MICHAEL PLUMLEY, Plaintiff/Appellee,
v.
STATE OF OKLAHOMA, Defendant/Appellant.

APPEAL FROM THE DISTRICT COURT OF
OKLAHOMA COUNTY, OKLAHOMA

HONORABLE BRYAN C. DIXON, TRIAL JUDGE

AFFIRMED

John Hunsucker, Douglas J. Baxter, Richard D. Laquer, HUNSUCKER LEGAL GROUP, Oklahoma City, Oklahoma, for Plaintiff/Appellee
Leann C. Paczkowski, ASSISTANT DISTRICT ATTORNEY, Oklahoma City, Oklahoma, for Defendant/Appellant State of Oklahoma
John Justin Wolf, ASSISTANT GENERAL COUNSEL, OKLAHOMA STATE BUREAU OF INVESTIGATION, Oklahoma City, Oklahoma, for Oklahoma State Bureau of Investigation

DEBORAH B. BARNES, PRESIDING JUDGE:

¶1 Defendant/Appellant State of Oklahoma (State) appeals from the trial court's Order granting the petition to seal and expunge records of Plaintiff/Appellee (Petitioner).1 The statute at issue in this case - 22 O.S. § 18 - is remedial or procedural in nature, applies retroactively, and has been amended (in 2016) in a manner that requires we affirm the granting of the petition by the trial court.

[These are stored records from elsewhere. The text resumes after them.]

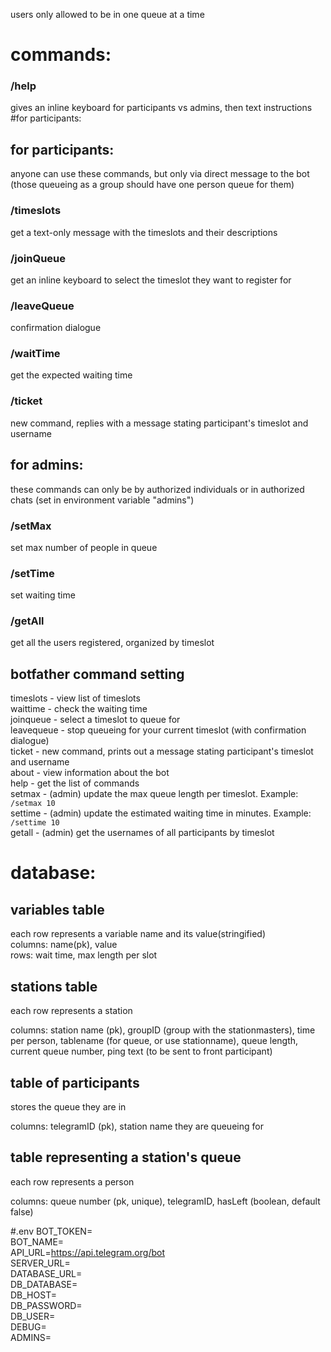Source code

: users only allowed to be in one queue at a time
# commands:

### /help 
gives an inline keyboard for participants vs admins, then text instructions
#for participants:

## for participants:
anyone can use these commands, but only via direct message to the bot (those queueing as a group should have one person queue for them)

### /timeslots
get a text-only message with the timeslots and their descriptions

### /joinQueue
get an inline keyboard to select the timeslot they want to register for

### /leaveQueue
confirmation dialogue

### /waitTime
get the expected waiting time

### /ticket 
new command, replies with a message stating participant's timeslot and username

## for admins:
these commands can only be by authorized individuals or in authorized chats (set in environment variable "admins")

### /setMax
set max number of people in queue

### /setTime
set waiting time

### /getAll
get all the users registered, organized by timeslot

## botfather command setting
timeslots - view list of timeslots  
waittime - check the waiting time  
joinqueue - select a timeslot to queue for  
leavequeue - stop queueing for your current timeslot (with confirmation dialogue)  
ticket - new command, prints out a message stating participant's timeslot and username  
about - view information about the bot  
help - get the list of commands  
setmax - (admin) update the max queue length per timeslot. Example: `/setmax 10`  
settime - (admin) update the estimated waiting time in minutes. Example: `/settime 10`  
getall - (admin) get the usernames of all participants by timeslot 

# database:
## variables table
each row represents a variable name and its value(stringified)  
columns: name(pk), value  
rows: wait time, max length per slot

## stations table
each row represents a station

columns: station name (pk), groupID (group with the stationmasters), time per person, tablename (for queue, or use stationname), queue length, current queue number, ping text (to be sent to front participant)

## table of participants
stores the queue they are in

columns: telegramID (pk), station name they are queueing for

## table representing a station's queue
each row represents a person

columns: queue number (pk, unique), telegramID, hasLeft (boolean, default false)

#.env
BOT_TOKEN=  
BOT_NAME=  
API_URL=https://api.telegram.org/bot  
SERVER_URL=  
DATABASE_URL=  
DB_DATABASE=  
DB_HOST=  
DB_PASSWORD=  
DB_USER=  
DEBUG=  
ADMINS=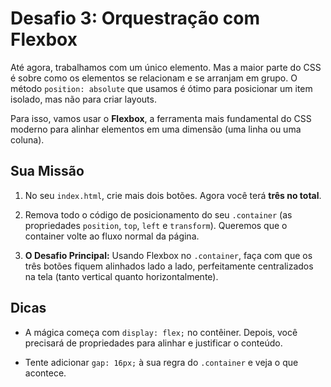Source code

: # Desafio 3: Orquestração com Flexbox

Até agora, trabalhamos com um único elemento. Mas a maior parte do CSS é sobre como os elementos se relacionam e se arranjam em grupo. O método `position: absolute` que usamos é ótimo para posicionar um item isolado, mas não para criar layouts.

Para isso, vamos usar o **Flexbox**, a ferramenta mais fundamental do CSS moderno para alinhar elementos em uma dimensão (uma linha ou uma coluna).

## Sua Missão

1. No seu `index.html`, crie mais dois botões. Agora você terá **três no total**.

2. Remova todo o código de posicionamento do seu `.container` (as propriedades `position`, `top`, `left` e `transform`). Queremos que o container volte ao fluxo normal da página.

3. **O Desafio Principal:** Usando Flexbox no `.container`, faça com que os três botões fiquem alinhados lado a lado, perfeitamente centralizados na tela (tanto vertical quanto horizontalmente).

## Dicas

- A mágica começa com `display: flex;` no contêiner. Depois, você precisará de propriedades para alinhar e justificar o conteúdo.

- Tente adicionar `gap: 16px;` à sua regra do `.container` e veja o que acontece.
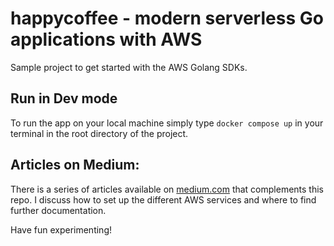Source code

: # happycoffee - modern serverless Go applications with AWS

Sample project to get started with the AWS Golang SDKs. 

## Run in Dev mode
To run the app on your local machine simply type `docker compose up` in your terminal
in the root directory of the project.

## Articles on Medium:
There is a series of articles available on [medium.com](https://medium.com/@tj.ruesch) that complements this repo.
I discuss how to set up the different AWS services and where to find further documentation.

Have fun experimenting!
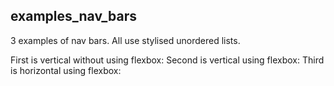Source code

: ## examples_nav_bars
3 examples of nav bars.
All use stylised unordered lists.

First is vertical without using flexbox:
Second is vertical using flexbox:
Third is horizontal using flexbox:
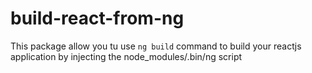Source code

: # build-react-from-ng

This package allow you tu use `ng build` command to build your reactjs application by injecting the node_modules/.bin/ng script


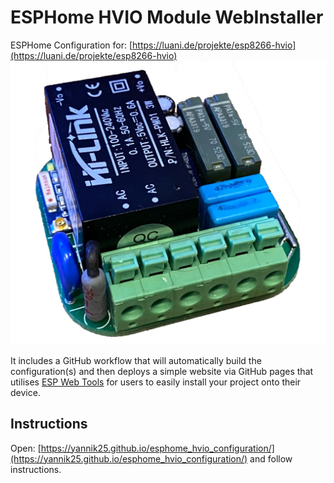 # ESPHome HVIO Module WebInstaller

ESPHome Configuration for:
[https://luani.de/projekte/esp8266-hvio](https://luani.de/projekte/esp8266-hvio)
![PCB 3D View](pcb3d.jpg)

It includes a GitHub workflow that will automatically build the configuration(s) and then deploys a simple 
website via GitHub pages that utilises [ESP Web Tools](https://esphome.github.io/esp-web-tools/) for users to 
easily install your project onto their device.

## Instructions
Open: [https://yannik25.github.io/esphome_hvio_configuration/](https://yannik25.github.io/esphome_hvio_configuration/) and follow instructions.
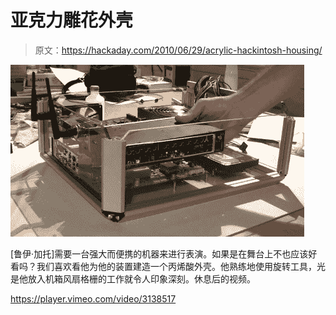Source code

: # 亚克力雕花外壳

> 原文：<https://hackaday.com/2010/06/29/acrylic-hackintosh-housing/>

![](img/da95918a0ebd14afa980795c6ac7bc78.png "acrylic-hackintosh-housing")

[鲁伊·加托]需要一台强大而便携的机器来进行表演。如果是在舞台上不也应该好看吗？我们喜欢看他为他的装置建造一个丙烯酸外壳。他熟练地使用旋转工具，光是他放入机箱风扇格栅的工作就令人印象深刻。休息后的视频。

<https://player.vimeo.com/video/3138517>

</div> </body> </html>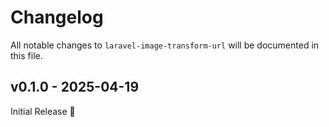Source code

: # Changelog

All notable changes to `laravel-image-transform-url` will be documented in this file.

## v0.1.0 - 2025-04-19

Initial Release 🎉
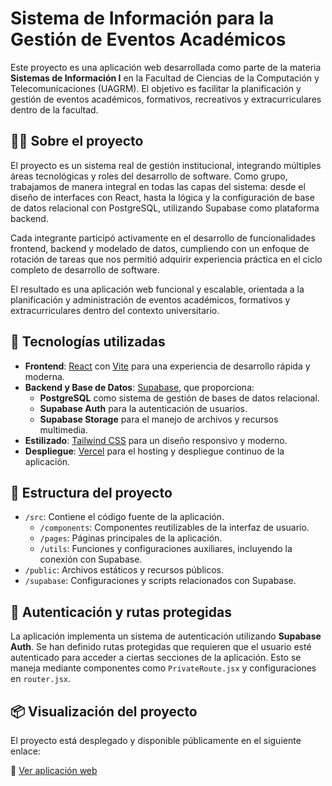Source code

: # Sistema de Información para la Gestión de Eventos Académicos

Este proyecto es una aplicación web desarrollada como parte de la materia **Sistemas de Información I** en la Facultad de Ciencias de la Computación y Telecomunicaciones (UAGRM). El objetivo es facilitar la planificación y gestión de eventos académicos, formativos, recreativos y extracurriculares dentro de la facultad.

## 🧑‍💻 Sobre el proyecto

El proyecto es un sistema real de gestión institucional, integrando múltiples áreas tecnológicas y roles del desarrollo de software. Como grupo, trabajamos de manera integral en todas las capas del sistema: desde el diseño de interfaces con React, hasta la lógica y la configuración de base de datos relacional con PostgreSQL, utilizando Supabase como plataforma backend.

Cada integrante participó activamente en el desarrollo de funcionalidades frontend, backend y modelado de datos, cumpliendo con un enfoque de rotación de tareas que nos permitió adquirir experiencia práctica en el ciclo completo de desarrollo de software.

El resultado es una aplicación web funcional y escalable, orientada a la planificación y administración de eventos académicos, formativos y extracurriculares dentro del contexto universitario.

## 🚀 Tecnologías utilizadas

- **Frontend**: [React](https://reactjs.org/) con [Vite](https://vitejs.dev/) para una experiencia de desarrollo rápida y moderna.
- **Backend y Base de Datos**: [Supabase](https://supabase.com/), que proporciona:
  - **PostgreSQL** como sistema de gestión de bases de datos relacional.
  - **Supabase Auth** para la autenticación de usuarios.
  - **Supabase Storage** para el manejo de archivos y recursos multimedia.
- **Estilizado**: [Tailwind CSS](https://tailwindcss.com/) para un diseño responsivo y moderno.
- **Despliegue**: [Vercel](https://vercel.com/) para el hosting y despliegue continuo de la aplicación.

## 🧩 Estructura del proyecto

- `/src`: Contiene el código fuente de la aplicación.
  - `/components`: Componentes reutilizables de la interfaz de usuario.
  - `/pages`: Páginas principales de la aplicación.
  - `/utils`: Funciones y configuraciones auxiliares, incluyendo la conexión con Supabase.
- `/public`: Archivos estáticos y recursos públicos.
- `/supabase`: Configuraciones y scripts relacionados con Supabase.

## 🔐 Autenticación y rutas protegidas

La aplicación implementa un sistema de autenticación utilizando **Supabase Auth**. Se han definido rutas protegidas que requieren que el usuario esté autenticado para acceder a ciertas secciones de la aplicación. Esto se maneja mediante componentes como `PrivateRoute.jsx` y configuraciones en `router.jsx`.

## 📦 Visualización del proyecto

El proyecto está desplegado y disponible públicamente en el siguiente enlace:

🔗 [Ver aplicación web](http://notificct.dpdns.org)



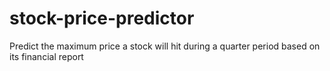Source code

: # stock-price-predictor
Predict the maximum price a stock will hit during a quarter period based on its financial report
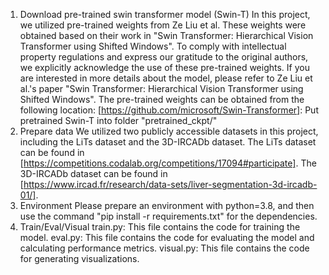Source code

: 1. Download pre-trained swin transformer model (Swin-T)
  In this project, we utilized pre-trained weights from Ze Liu et al. These weights were obtained based on their work in "Swin Transformer: Hierarchical Vision Transformer using Shifted Windows".
  To comply with intellectual property regulations and express our gratitude to the original authors, we explicitly acknowledge the use of these pre-trained weights. If you are interested in more details about the model, please refer to Ze Liu et al.'s paper "Swin Transformer: Hierarchical Vision Transformer using Shifted Windows".
  The pre-trained weights can be obtained from the following location: [https://github.com/microsoft/Swin-Transformer]: Put pretrained Swin-T into folder "pretrained_ckpt/"
2. Prepare data
  We utilized two publicly accessible datasets in this project, including the LiTs dataset and the 3D-IRCADb dataset. The LiTs dataset can be found in [https://competitions.codalab.org/competitions/17094#participate]. The 3D-IRCADb dataset can be found in [https://www.ircad.fr/research/data-sets/liver-segmentation-3d-ircadb-01/].
3. Environment
  Please prepare an environment with python=3.8, and then use the command "pip install -r requirements.txt" for the dependencies.
4. Train/Eval/Visual
  train.py: This file contains the code for training the model.
  eval.py: This file contains the code for evaluating the model and calculating performance metrics.
  visual.py: This file contains the code for generating visualizations.

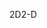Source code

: <span data-ttu-id="c6c11-101">2D</span><span class="sxs-lookup"><span data-stu-id="c6c11-101">2-D</span></span>
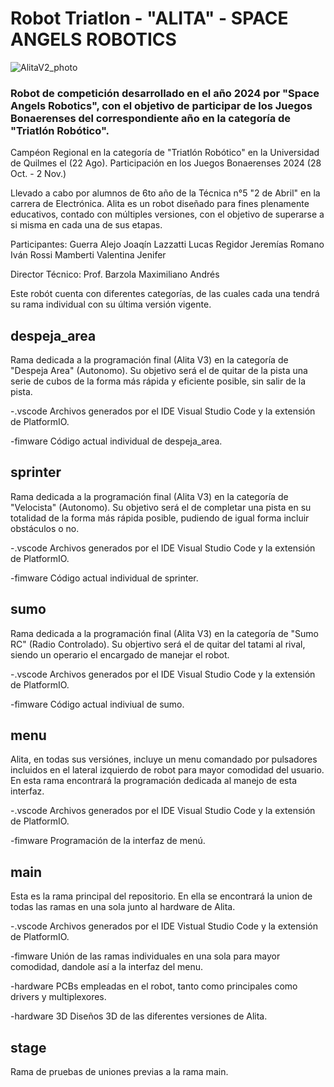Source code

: # Robot Triatlon - "ALITA" - SPACE ANGELS ROBOTICS
![AlitaV2_photo](https://github.com/user-attachments/assets/21ff14af-58bf-41c9-be56-3c900a373f3e)


### Robot de competición desarrollado en el año 2024 por "Space Angels Robotics", con el objetivo de participar de los Juegos Bonaerenses del correspondiente año en la categoría de "Triatlón Robótico".
Campéon Regional en la categoría de "Triatlón Robótico" en la Universidad de Quilmes el (22 Ago).
Participación en los Juegos Bonaerenses 2024 (28 Oct. - 2 Nov.)

Llevado a cabo por alumnos de 6to año de la Técnica n°5 "2 de Abril" en la carrera de Electrónica.
Alita es un robot diseñado para fines plenamente educativos, contado con múltiples versiones, con el objetivo de superarse a si misma en cada una de sus etapas.

Participantes: Guerra Alejo Joaqín
               Lazzatti Lucas
               Regidor Jeremías
               Romano Iván
               Rossi Mamberti Valentina Jenifer

Director Técnico: Prof. Barzola Maximiliano Andrés



 Este robót cuenta con diferentes categorías, de las cuales cada una tendrá su rama individual con su última versión vigente.

 ## despeja_area
 Rama dedicada a la programación final (Alita V3) en la categoría de "Despeja Area" (Autonomo). Su objetivo será el de quitar de la pista una serie de cubos de la forma más rápida y eficiente posible, sin salir de la pista. 

   -.vscode
        Archivos generados por el IDE Visual Studio Code y la extensión de PlatformIO.
        
   -fimware
        Código actual individual de despeja_area.
      

 ## sprinter
 Rama dedicada a la programación final (Alita V3) en la categoría de "Velocista" (Autonomo). Su objetivo será el de completar una pista en su totalidad de la forma más rápida posible, pudiendo de igual forma incluir obstáculos o no.

   -.vscode
        Archivos generados por el IDE Visual Studio Code y la extensión de PlatformIO.
        
   -fimware
        Código actual individual de sprinter.


 ## sumo
 Rama dedicada a la programación final (Alita V3) en la categoría de "Sumo RC" (Radio Controlado). Su objertivo será el de quitar del tatami al rival, siendo un operario el encargado de manejar el robot. 

   -.vscode
        Archivos generados por el IDE Visual Studio Code y la extensión de PlatformIO.

   -fimware
        Código actual indiviual de sumo.

        

 ## menu
 Alita, en todas sus versiónes, incluye un menu comandado por pulsadores incluidos en el lateral izquierdo de robot para mayor comodidad del usuario. En esta rama encontrará la programación dedicada al manejo de esta interfaz. 

  -.vscode
       Archivos generados por el IDE Visual Studio Code y la extensión de PlatformIO.

  -fimware
       Programación de la interfaz de menú.

 ## main
 Esta es la rama principal del repositorio. En ella se encontrará la union de todas las ramas en una sola junto al hardware de Alita.

   -.vscode
        Archivos generados por el IDE Vistual Studio Code y la extensión de PlatformIO.

   -fimware
        Unión de las ramas individuales en una sola para mayor comodidad, dandole así a la interfaz del menu.

   -hardware
        PCBs empleadas en el robot, tanto como principales como drivers y multiplexores.

   -hardware 3D
        Diseños 3D de las diferentes versiones de Alita.

 ## stage
 Rama de pruebas de uniones previas a la rama main.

¶2 The facts of this case are not in dispute. As set forth in the trial court's Order, Petitioner was arrested by the Oklahoma City Police Department on July 12, 2012, and charged with a "Misdemeanor Driving Under the Influence (DUI) . . . ." In December 2012, Petitioner entered a no contest plea to this charge, and he was "placed on a 6-month-continued sentence and successfully completed this probationary period on June 6, 2013."

¶3 Petitioner was also charged under a separate case number "with speeding 1-10 miles per hour over the posted speed limit . . . ." However, the parties agree the misdemeanor DUI charge and the speeding violation both arose from the same incident which resulted in Petitioner's arrest on July 12.2 In the case involving the speeding charge, Petitioner also pled no contest and, as a penalty, he paid a fine in the amount of $232 for speeding.

¶4 In July 2015, Petitioner filed his petition to expunge "the record of arrest and all matters and Information relating" thereto. State objected to the petition.3 In its brief in support of its objection, State asserted that because Petitioner had received not one but two misdemeanor convictions - i.e., the DUI and speeding convictions - "he does not qualify for relief under 22 O.S. § 18(A)(8)."

¶5 Title 22 O.S. § 18 authorizes one to petition to expunge criminal records under various circumstances. State asserted below that § 18 "establishes that a petitioner must meet one of twelve different qualifications before being entitled to petition the court for an expungement of criminal records[.]" State then quoted the version of § 18 in effect between November 1, 2014, and November 1, 2016. In particular, State quoted the following from § 18, adding its own emphasis:

8. The person was charged with a misdemeanor, the charge was dismissed following the successful completion of a deferred judgment or delayed sentence, the person has never been convicted of a misdemeanor or felony, no misdemeanor or felony charges are pending against the person, and at least one (1) year has passed since the charge was dismissed[.]

¶6 Indeed, because Petitioner filed his petition in July 2015, this is the version of the statute under which he sought expungement. However, we conclude State's argument is rendered moot because, in 2016, the Legislature removed the word "misdemeanor" from the above-quoted, and emphasized, portion of the statute, and we conclude the current version of this procedural or remedial statute applies to this case.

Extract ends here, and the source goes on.